== Directions ==
Could you transcribe every record below exactly, leaving out the pictures?

=== Begin Enclosure ===

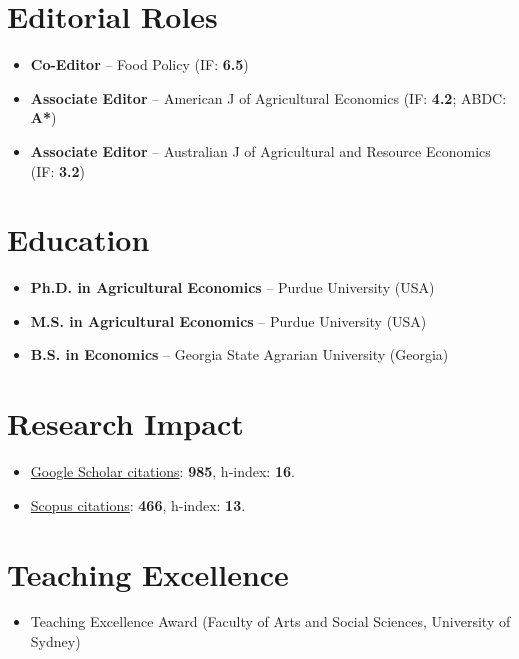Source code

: \documentclass[10pt]{article}
\begin{document}
	\section*{Editorial Roles}
	\begin{itemize}
		\item {} \textbf{Co-Editor} -- Food Policy (IF: \textbf{6.5})
		\item {} \textbf{Associate Editor} -- American J of Agricultural Economics (IF: \textbf{4.2}; ABDC: \textbf{A*})
		\item {} \textbf{Associate Editor} -- Australian J of Agricultural and Resource Economics (IF: \textbf{3.2})
	\end{itemize}
	
	\section*{Education}
	\begin{itemize}
		\item {} \textbf{Ph.D. in Agricultural Economics} -- Purdue University (USA)
		\item {} \textbf{M.S. in Agricultural Economics} -- Purdue University (USA)
		\item {} \textbf{B.S. in Economics} -- Georgia State Agrarian University (Georgia)
	\end{itemize}
	
	\section*{Research Impact}
	\begin{itemize}
		\item \href{https://scholar.google.com/citations?user=VbNOr6wAAAAJ&hl=en}{Google Scholar citations}: \textbf{985}, h-index: \textbf{16}.
		\item \href{https://www.scopus.com/authid/detail.uri?authorId=26421832000}{Scopus citations}: \textbf{466}, h-index: \textbf{13}.	
	\end{itemize}
	
	\section*{Teaching Excellence}
	\begin{itemize}
		\item {} Teaching Excellence Award (Faculty of Arts and Social Sciences, University of Sydney)
	\end{itemize}
	
\end{document}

=== End Enclosure ===

== Final answer ==
Source code

: \documentclass[10pt]{article}
\begin{document}
	\section*{Editorial Roles}
	\begin{itemize}
		\item {} \textbf{Co-Editor} -- Food Policy (IF: \textbf{6.5})
		\item {} \textbf{Associate Editor} -- American J of Agricultural Economics (IF: \textbf{4.2}; ABDC: \textbf{A*})
		\item {} \textbf{Associate Editor} -- Australian J of Agricultural and Resource Economics (IF: \textbf{3.2})
	\end{itemize}
	
	\section*{Education}
	\begin{itemize}
		\item {} \textbf{Ph.D. in Agricultural Economics} -- Purdue University (USA)
		\item {} \textbf{M.S. in Agricultural Economics} -- Purdue University (USA)
		\item {} \textbf{B.S. in Economics} -- Georgia State Agrarian University (Georgia)
	\end{itemize}
	
	\section*{Research Impact}
	\begin{itemize}
		\item \href{https://scholar.google.com/citations?user=VbNOr6wAAAAJ&hl=en}{Google Scholar citations}: \textbf{985}, h-index: \textbf{16}.
		\item \href{https://www.scopus.com/authid/detail.uri?authorId=26421832000}{Scopus citations}: \textbf{466}, h-index: \textbf{13}.	
	\end{itemize}
	
	\section*{Teaching Excellence}
	\begin{itemize}
		\item {} Teaching Excellence Award (Faculty of Arts and Social Sciences, University of Sydney)
	\end{itemize}
	
\end{document}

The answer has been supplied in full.